▶ [BRIEF]: In the entries below, count every line with the word "size". Return only the count.

▶ [Saved entries]:
BEGIN

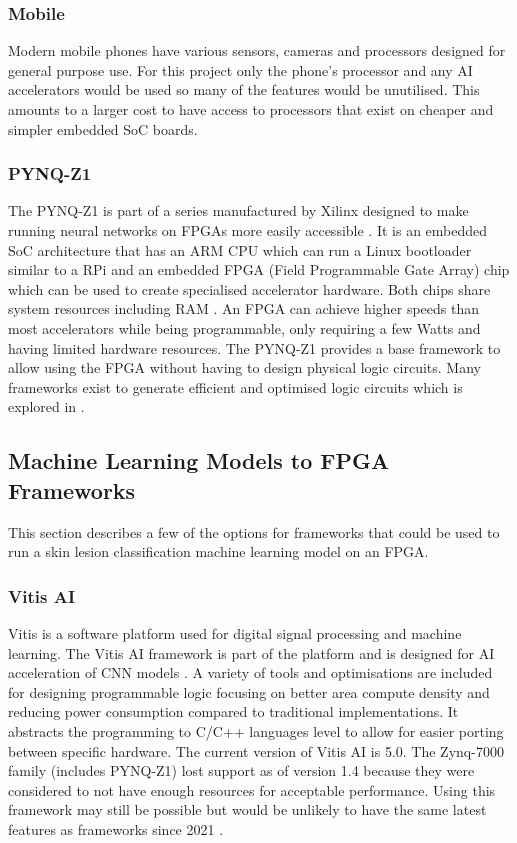 \documentclass[12pt,nonacm,acmlarge,titlepage,screen]{acmart}
\begin{document}
		\subsubsection{Mobile}
		Modern mobile phones have various sensors, cameras and processors designed for general purpose use. For this project only the phone's processor and any AI accelerators would be used so many of the features would be unutilised. This amounts to a larger cost to have access to processors that exist on cheaper and simpler embedded SoC boards.

		\subsubsection{PYNQ-Z1}
		The PYNQ-Z1 is part of a series manufactured by Xilinx designed to make running neural networks on FPGAs more easily accessible \cite{pynq_z1_man}. It is an embedded SoC architecture that has an ARM CPU which can run a Linux bootloader similar to a RPi and an embedded FPGA (Field Programmable Gate Array) chip which can be used to create specialised accelerator hardware. Both chips share system resources including RAM \cite[Section 2]{pynq_z1_man}. An FPGA can achieve higher speeds than most accelerators while being programmable, only requiring a few Watts and having limited hardware resources. The PYNQ-Z1 provides a base framework to allow using the FPGA without having to design physical logic circuits. Many frameworks exist to generate efficient and optimised logic circuits which is explored in .

	\subsection{Machine Learning Models to FPGA Frameworks} \label{lit:fpga_pipelines}
	This section describes a few of the options for frameworks that could be used to run a skin lesion classification machine learning model on an FPGA.

		\subsubsection{Vitis AI}
		Vitis is a software platform used for digital signal processing and machine learning. The Vitis AI framework is part of the platform and is designed for AI acceleration of CNN models \cite[Page 16, AI Engine Development Environment]{vitis_paper}. A variety of tools and optimisations are included for designing programmable logic focusing on better area compute density and reducing power consumption compared to traditional implementations. It abstracts the programming to C/C++ languages level to allow for easier porting between specific hardware. The current version of Vitis AI is 5.0. The Zynq-7000 family (includes PYNQ-Z1) lost support as of version 1.4 because they were considered to not have enough resources for acceptable performance. Using this framework may still be possible but would be unlikely to have the same latest features as frameworks since 2021 \cite[AMD Support Page, GitHub Vitis 1.4 Release]{vitis_1_4_support, vitis_1_4_git}.
\end{document}
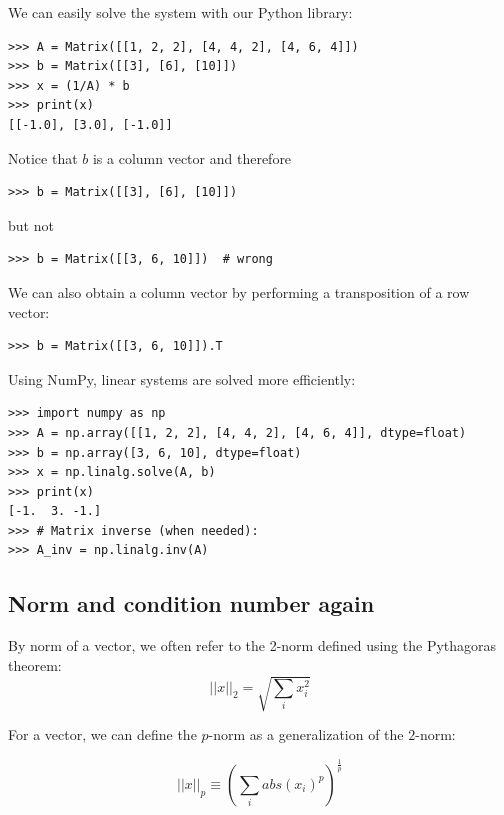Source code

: \documentclass[justified, sixbynine]{tufte-book}
\def\ft{\small\tt}
\theoremstyle{plain}%
\newtheorem * {corollary}{Corollary}
\theoremstyle{definition}
\theoremstyle{remark}
\newtheorem * {remark}{Remark}
\newtheorem * {note}{Note}
\begin{document}
\begin{fullwidth}
We can easily solve the system with our Python library:

\begin{lstlisting}[caption={in file: {\ft nlib.py}}]
>>> A = Matrix([[1, 2, 2], [4, 4, 2], [4, 6, 4]])
>>> b = Matrix([[3], [6], [10]])
>>> x = (1/A) * b
>>> print(x)
[[-1.0], [3.0], [-1.0]]
\end{lstlisting}

Notice that $b$ is a column vector and therefore

\begin{lstlisting}
>>> b = Matrix([[3], [6], [10]])
\end{lstlisting}

but not

\begin{lstlisting}
>>> b = Matrix([[3, 6, 10]])  # wrong
\end{lstlisting}

We can also obtain a column vector by performing a transposition of a row vector:

\begin{lstlisting}
>>> b = Matrix([[3, 6, 10]]).T
\end{lstlisting}

Using NumPy, linear systems are solved more efficiently:

\begin{lstlisting}
>>> import numpy as np
>>> A = np.array([[1, 2, 2], [4, 4, 2], [4, 6, 4]], dtype=float)
>>> b = np.array([3, 6, 10], dtype=float)
>>> x = np.linalg.solve(A, b)
>>> print(x)
[-1.  3. -1.]
>>> # Matrix inverse (when needed):
>>> A_inv = np.linalg.inv(A)
\end{lstlisting}

\goodbreak\subsection{Norm and condition number again}


By norm of a vector, we often refer to the 2-norm defined using the Pythagoras theorem:
\begin{equation}
||x||_2 = \sqrt{\sum_i x_i^2}
\end{equation}

For a vector, we can define the $p$-norm as a generalization of the $2$-norm:

\begin{equation}
||x||_p \equiv \left(\sum_i abs(x_i)^p \right)^{\frac1p}
\end{equation}


\end{fullwidth}
\end{document}
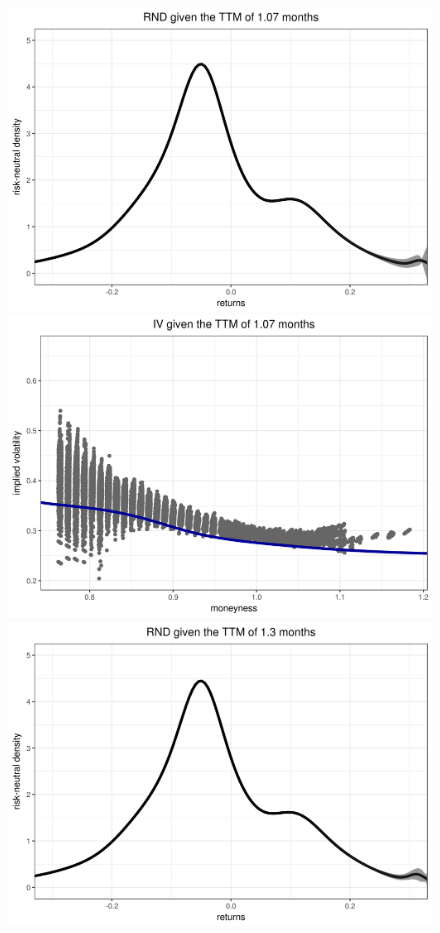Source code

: \documentclass[a4paper,12pt]{article}
\theoremstyle{plain}
\theoremstyle{definition}
\begin{document}
\begin{figure}[H]
\begin{center}
 \includegraphics[width=\linewidth]{figures/hour_5th/GOOG_20150105_rnd_ci_5th_hour_ttm_1_07.png}
 \endminipage
 \hspace{3mm}
 \includegraphics[width=\linewidth]{figures/hour_5th/GOOG_20150105_iv_smile_5th_hour_ttm_1_07.png}
 \endminipage\\
 \includegraphics[width=\linewidth]{figures/hour_5th/GOOG_20150105_rnd_ci_5th_hour_ttm_1_3.png}

\end{center}
\end{figure}
\end{document}
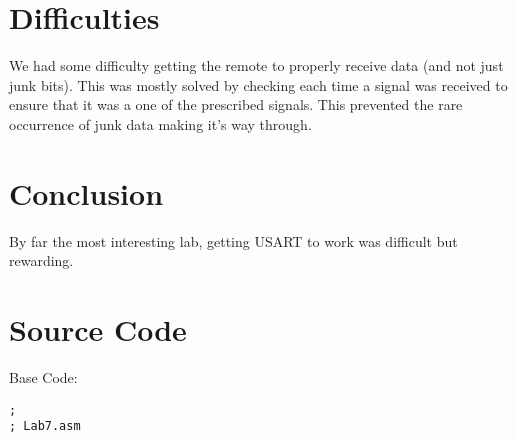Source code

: \documentclass[12pt,letterpaper]{article}
\begin{document}
\section{Difficulties}
We had some difficulty getting the remote to properly receive data (and not just junk bits). This was mostly solved by checking each time a signal was received to ensure that it was a one of the prescribed signals. This prevented the rare occurrence of junk data making it's way through.

\section{Conclusion}
By far the most interesting lab, getting USART to work was difficult but rewarding. 

\section{Source Code}
Base Code:
\begin{verbatim}
;
; Lab7.asm



\end{verbatim}
\end{document}
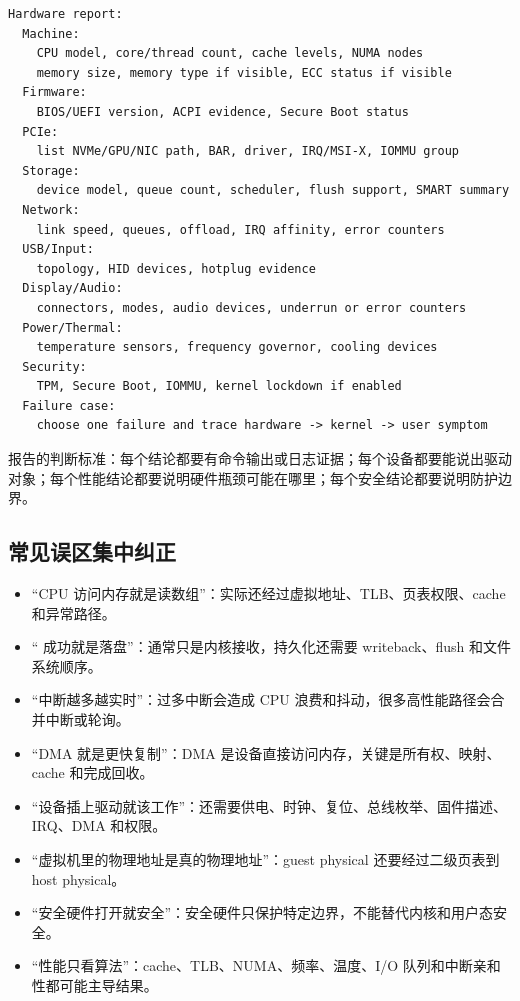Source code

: \begin{lstlisting}
Hardware report:
  Machine:
    CPU model, core/thread count, cache levels, NUMA nodes
    memory size, memory type if visible, ECC status if visible
  Firmware:
    BIOS/UEFI version, ACPI evidence, Secure Boot status
  PCIe:
    list NVMe/GPU/NIC path, BAR, driver, IRQ/MSI-X, IOMMU group
  Storage:
    device model, queue count, scheduler, flush support, SMART summary
  Network:
    link speed, queues, offload, IRQ affinity, error counters
  USB/Input:
    topology, HID devices, hotplug evidence
  Display/Audio:
    connectors, modes, audio devices, underrun or error counters
  Power/Thermal:
    temperature sensors, frequency governor, cooling devices
  Security:
    TPM, Secure Boot, IOMMU, kernel lockdown if enabled
  Failure case:
    choose one failure and trace hardware -> kernel -> user symptom
\end{lstlisting}

报告的判断标准：每个结论都要有命令输出或日志证据；每个设备都要能说出驱动对象；每个性能结论都要说明硬件瓶颈可能在哪里；每个安全结论都要说明防护边界。

\subsection{常见误区集中纠正}

\begin{warningbox}
\begin{itemize}
\tightlist
\item “CPU 访问内存就是读数组”：实际还经过虚拟地址、TLB、页表权限、cache 和异常路径。
\item “ 成功就是落盘”：通常只是内核接收，持久化还需要 writeback、flush 和文件系统顺序。
\item “中断越多越实时”：过多中断会造成 CPU 浪费和抖动，很多高性能路径会合并中断或轮询。
\item “DMA 就是更快复制”：DMA 是设备直接访问内存，关键是所有权、映射、cache 和完成回收。
\item “设备插上驱动就该工作”：还需要供电、时钟、复位、总线枚举、固件描述、IRQ、DMA 和权限。
\item “虚拟机里的物理地址是真的物理地址”：guest physical 还要经过二级页表到 host physical。
\item “安全硬件打开就安全”：安全硬件只保护特定边界，不能替代内核和用户态安全。
\item “性能只看算法”：cache、TLB、NUMA、频率、温度、I/O 队列和中断亲和性都可能主导结果。
\end{itemize}
\end{warningbox}

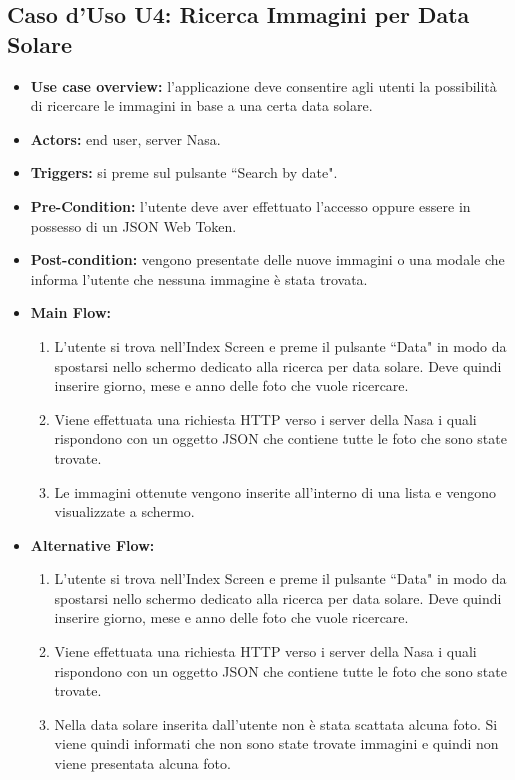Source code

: \subsection*{Caso d'Uso U4: Ricerca Immagini per Data Solare}
\begin{itemize}
    \item  \textbf{Use case overview:} l'applicazione deve consentire agli utenti la possibilit\`a di ricercare le immagini in base a una certa data solare.
    \item \textbf{Actors:} end user, server Nasa.
    \item \textbf{Triggers:} si preme sul pulsante ``Search by date".
    \item \textbf{Pre-Condition:} l'utente deve aver effettuato l'accesso oppure essere in possesso di un JSON Web Token.
    \item \textbf{Post-condition:} vengono presentate delle nuove immagini o una modale che informa l'utente che nessuna immagine \`e stata trovata.
    \item \textbf{Main Flow:} \begin{enumerate}
              \item L'utente si trova nell'Index Screen e preme il pulsante ``Data" in modo da spostarsi nello schermo dedicato alla ricerca per data solare. Deve quindi inserire giorno, mese e anno delle foto che vuole ricercare.
              \item Viene effettuata una richiesta HTTP verso i server della Nasa i quali rispondono con un oggetto JSON che contiene tutte le foto che sono state trovate.
              \item Le immagini ottenute vengono inserite all'interno di una lista e vengono visualizzate a schermo.

          \end{enumerate}
    \item \textbf{Alternative Flow:}\begin{enumerate}
              \item L'utente si trova nell'Index Screen e preme il pulsante ``Data" in modo da spostarsi nello schermo dedicato alla ricerca per data solare. Deve quindi inserire giorno, mese e anno delle foto che vuole ricercare.
              \item Viene effettuata una richiesta HTTP verso i server della Nasa i quali rispondono con un oggetto JSON che contiene tutte le foto che sono state trovate.
              \item Nella data solare inserita dall'utente non \`e stata scattata alcuna foto. Si viene quindi informati che non sono state trovate immagini e quindi non viene presentata alcuna foto.

          \end{enumerate}
\end{itemize}

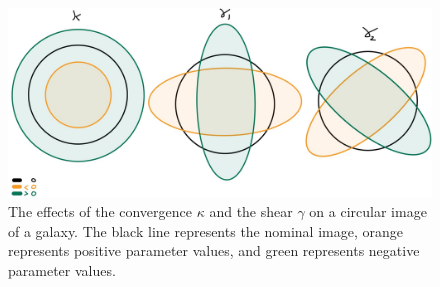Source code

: \begin{figure}
    \begin{center}
      \includegraphics[width=\textwidth]{figs/shear-11.jpg}
    \end{center}
    \caption{The effects of the convergence $\kappa$ and  the shear $\gamma$ on a circular image of a galaxy. The black line represents the nominal image, orange represents positive parameter values, and green represents negative parameter values.}
    \label{fig:shears}
\end{figure}
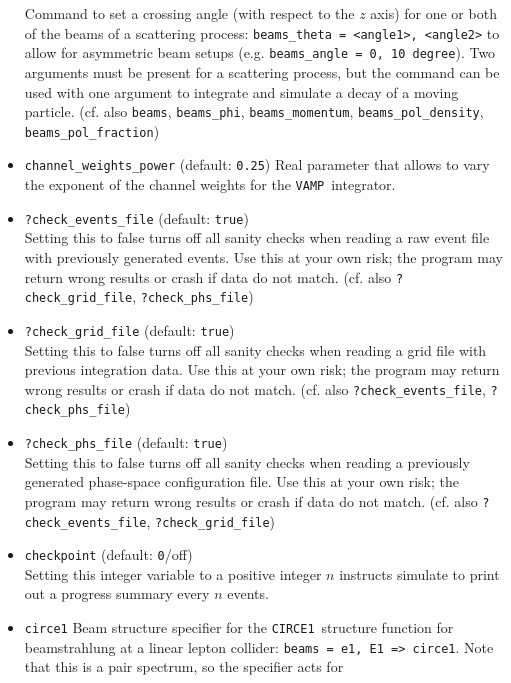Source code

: \documentclass[12pt]{book}
\newcommand{\ttt}[1]{\texttt{#1}}
\newcommand{\vamp}{\texttt{VAMP}}
\newcommand{\circeone}{\texttt{CIRCE1}}
\begin{document}
\begin{itemize}
Command to set a crossing angle (with respect to the $z$ axis) for one
or both of the beams of a 
scattering process: \ttt{beams\_theta = <angle1>, <angle2>} to allow 
for asymmetric beam setups (e.g. \ttt{beams\_angle = 0, 10
degree}). Two arguments must be present for a scattering process, but
the command can be used with one argument to integrate and simulate a
decay of a moving particle. (cf. also \ttt{beams}, \ttt{beams\_phi},
\ttt{beams\_momentum}, \ttt{beams\_pol\_density},
\ttt{beams\_pol\_fraction})
\item
\ttt{channel\_weights\_power} \qquad (default: \ttt{0.25}) \newline
Real parameter that allows to vary the exponent of the channel weights
for the \vamp\ integrator. 
\item
\ttt{?check\_events\_file} \qquad (default: \ttt{true}) \\
Setting this to false turns off all sanity checks when reading a raw
event file with previously generated events.  Use this at your own
risk; the program may return wrong results or crash if data do not
match. (cf. also \ttt{?check\_grid\_file}, \ttt{?check\_phs\_file})
\item
\ttt{?check\_grid\_file} \qquad (default: \ttt{true}) \\
Setting this to false turns off all sanity checks when reading a grid
file with previous integration data.  Use this at your own risk; the
program may return wrong results or crash if data do not
match. (cf. also \ttt{?check\_events\_file}, \ttt{?check\_phs\_file})
\item
\ttt{?check\_phs\_file}  \qquad (default: \ttt{true}) \\
Setting this to false turns off all sanity checks when reading a
previously generated phase-space configuration file.  Use this at your
own risk; the program may return wrong results or crash if data do not
match. (cf. also \ttt{?check\_events\_file}, \ttt{?check\_grid\_file})
\item
\ttt{checkpoint} \qquad (default: \ttt{0}/off) \\
Setting this integer variable to a positive integer $n$ instructs
simulate to print out a progress summary every $n$ events.
\item
\ttt{circe1} \newline
Beam structure specifier for the \circeone\ structure function for
beamstrahlung at a linear lepton collider: \ttt{beams = e1, E1 =>
circe1}. Note that this is a pair spectrum, so the specifier acts for

\end{itemize}
\end{document}
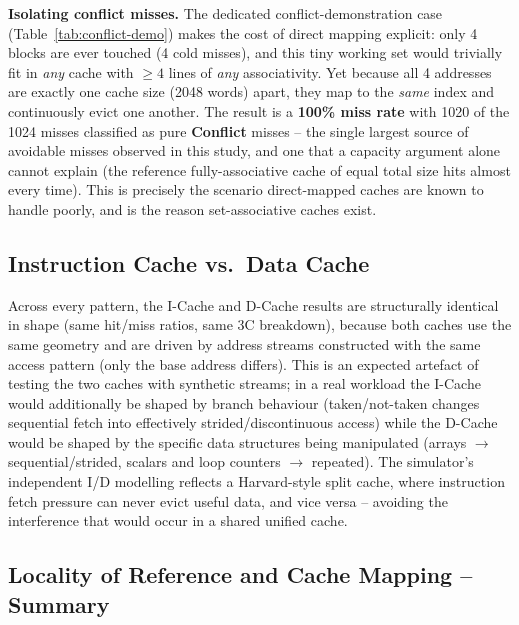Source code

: \documentclass[11pt]{article}
\begin{document}
\textbf{Isolating conflict misses.} The dedicated
conflict-demonstration case (Table~\ref{tab:conflict-demo}) makes the
cost of direct mapping explicit: only 4 blocks are ever touched (4
cold misses), and this tiny working set would trivially fit in
\emph{any} cache with $\geq 4$ lines of \emph{any} associativity. Yet
because all 4 addresses are exactly one cache size (2048 words) apart,
they map to the \emph{same} index and continuously evict one another.
The result is a \textbf{100\% miss rate} with 1020 of the 1024 misses
classified as pure \textbf{Conflict} misses -- the single largest
source of avoidable misses observed in this study, and one that a
capacity argument alone cannot explain (the reference fully-associative
cache of equal total size hits almost every time). This is precisely
the scenario direct-mapped caches are known to handle poorly, and is
the reason set-associative caches exist.

\subsection{Instruction Cache vs.\ Data Cache}

Across every pattern, the I-Cache and D-Cache results are structurally
identical in shape (same hit/miss ratios, same 3C breakdown), because
both caches use the same geometry and are driven by address streams
constructed with the same access pattern (only the base address
differs). This is an expected artefact of testing the two caches with
synthetic streams; in a real workload the I-Cache would additionally
be shaped by branch behaviour (taken/not-taken changes sequential
fetch into effectively strided/discontinuous access) while the D-Cache
would be shaped by the specific data structures being manipulated
(arrays $\to$ sequential/strided, scalars and loop counters $\to$
repeated). The simulator's independent I/D modelling reflects a
Harvard-style split cache, where instruction fetch pressure can never
evict useful data, and vice versa -- avoiding the interference that
would occur in a shared unified cache.

\subsection{Locality of Reference and Cache Mapping -- Summary}
\end{document}
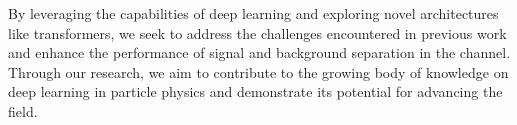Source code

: By leveraging the capabilities of deep learning and exploring novel architectures like transformers, we seek to address
the challenges encountered in previous work and enhance the performance of signal and background separation in the
\lss channel. Through our research, we aim to contribute to the growing body of knowledge on deep learning in
particle physics and demonstrate its potential for advancing the field.


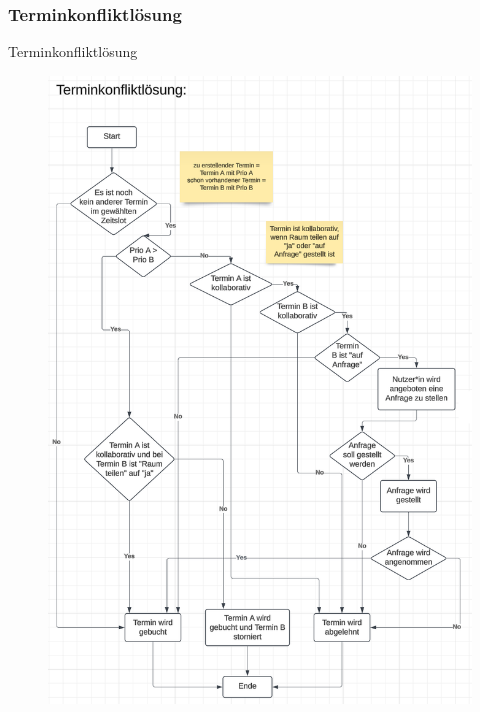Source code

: \documentclass{sdqbeamer}
\begin{document}
\subsubsection{Terminkonfliktlösung}
\begin{frame}{Terminkonfliktlösung}
    \begin{figure}
        \centering
        \includegraphics[width=\textwidth]{pictures/figures/activity/terminkonfliktloesung} %
        \label{fig:terminkonflikt}
    \end{figure}
\end{frame}
\end{document}
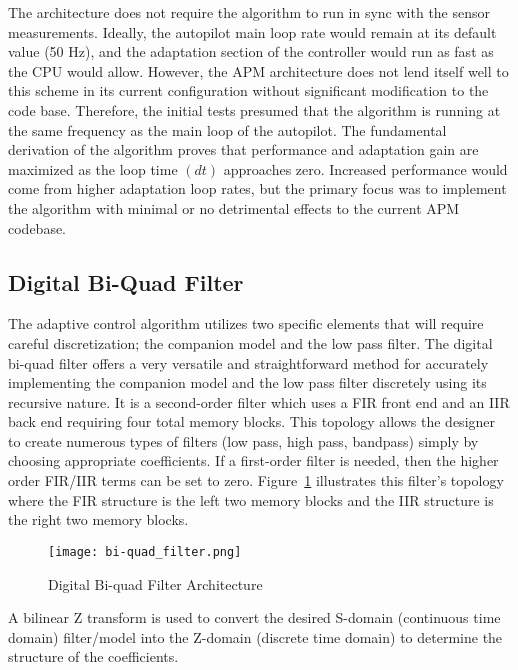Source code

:The \Lone architecture does not require the algorithm to run in sync with the sensor measurements.  Ideally, the autopilot main loop rate would remain at its default value (50 Hz), and the adaptation section of the \Lone controller would run as fast as the CPU would allow.  However, the \ac{APM} architecture does not lend itself well to this scheme in its current configuration without significant modification to the code base.  Therefore, the initial tests presumed that the \Lone algorithm is running at the same frequency as the main loop of the autopilot.  The fundamental derivation of the \Lone algorithm proves that performance and adaptation gain are maximized as the loop time $(dt)$ approaches zero.  Increased performance would come from higher adaptation loop rates, but the primary focus was to implement the \Lone algorithm with minimal or no detrimental effects to the current \ac{APM} codebase.

\subsection{Digital Bi-Quad Filter}

The \Lone adaptive control algorithm utilizes two specific elements that will require careful discretization; the companion model and the low pass filter.  The digital bi-quad filter offers a very versatile and straightforward method for accurately implementing the companion model and the low pass filter discretely using its recursive nature.  It is a second-order filter which uses a \ac{FIR} front end and an \ac{IIR} back end requiring four total memory blocks.  This topology allows the designer to create numerous types of filters (low pass, high pass, bandpass) simply by choosing appropriate coefficients.  If a first-order filter is needed, then the higher order FIR/IIR terms can be set to zero.  Figure~\ref{fig:bi-quad} illustrates this filter's topology where the \ac{FIR} structure is the left two memory blocks and the \ac{IIR} structure is the right two memory blocks.

\begin{figure}[h!]
 \centering
  \texttt{[image: bi-quad\_filter.png]}
  \caption{Digital Bi-quad Filter Architecture }
  \label{fig:bi-quad}
\end{figure}

A bilinear Z transform is used to convert the desired S-domain (continuous time domain) filter/model into the Z-domain (discrete time domain) to determine the structure of the coefficients.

END

▶ [SOLUTION TO THIS TASK]: 3